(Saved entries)
▬▬▬
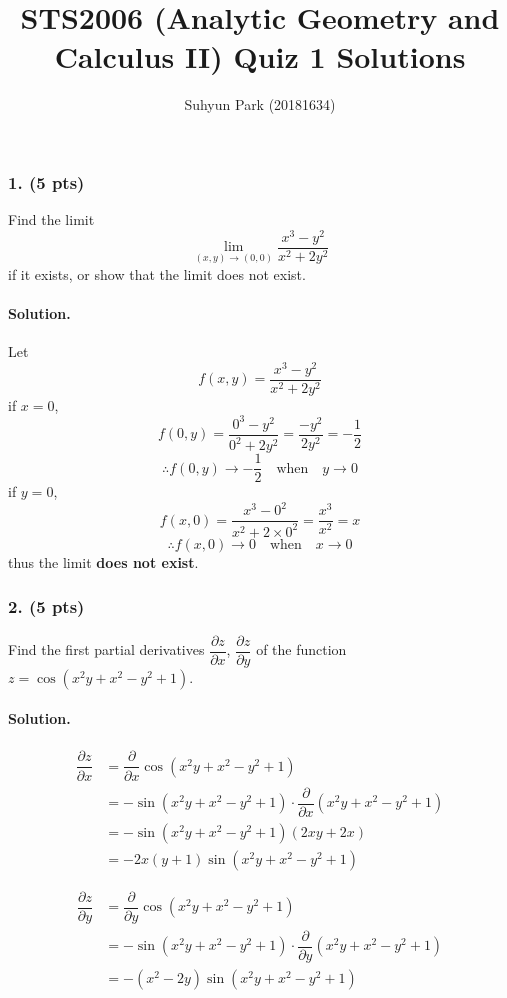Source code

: \documentclass[runningheads]{llncs}
\begin{document}
\title{STS2006 (Analytic Geometry and Calculus II) \newline Quiz 1 Solutions}
\author{Suhyun Park (20181634)}
\maketitle

\subsubsection{1. (5 pts)} Find the limit \[\lim_{\left(x, y\right)\rightarrow\left(0, 0\right)} \dfrac{x^3-y^2}{x^2+2y^2} \] if it exists, or show that the limit does not exist.

\paragraph{Solution.} Let \[f\left(x, y\right) = \dfrac{x^3-y^2}{x^2+2y^2}\]
if $x = 0$, \[f\left(0, y\right) = \dfrac{0^3-y^2}{0^2+2y^2} = \dfrac{-y^2}{2y^2} = -\dfrac{1}{2}\]
\[\therefore f\left(0, y\right)\rightarrow-\dfrac{1}{2}\quad\textrm{when}\quad y\rightarrow0 \]
if $y = 0$, \[f\left(x, 0\right) = \dfrac{x^3-0^2}{x^2+2 \times 0^2} = \dfrac{x^3}{x^2} = x\]
\[\therefore f\left(x, 0\right)\rightarrow0\quad\textrm{when}\quad x\rightarrow0 \]
thus the limit \textbf{does not exist}.

\subsubsection{2. (5 pts)} Find the first partial derivatives $\dfrac{\partial z}{\partial x}$, $\dfrac{\partial z}{\partial y}$ of the function $z = \cos\left(x^2y+x^2-y^2+1\right)$.
\par

\paragraph{Solution.}
\begin{align*}
	\dfrac{\partial z}{\partial x} &= \dfrac{\partial}{\partial x} \cos\left(x^2y+x^2-y^2+1\right)\\
	&= -\sin\left(x^2y+x^2-y^2+1\right)\cdot\dfrac{\partial}{\partial x}\left(x^2y+x^2-y^2+1\right)\\
	&= -\sin\left(x^2y+x^2-y^2+1\right)\left(2xy+2x\right)\\
	&= -2x\left(y+1\right)\sin\left(x^2y+x^2-y^2+1\right)
\end{align*}

\begin{align*}
	\dfrac{\partial z}{\partial y} &= \dfrac{\partial}{\partial y} \cos\left(x^2y+x^2-y^2+1\right)\\
	&= -\sin\left(x^2y+x^2-y^2+1\right)\cdot\dfrac{\partial}{\partial y}\left(x^2y+x^2-y^2+1\right)\\
	&= -\left(x^2-2y\right)\sin\left(x^2y+x^2-y^2+1\right)
\end{align*}
\end{document}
▬▬▬
ASSIGNMENT: For the string "textrm", work out how many lines of the entries contain it and reply with that number alone.

ANSWER BELOW: 2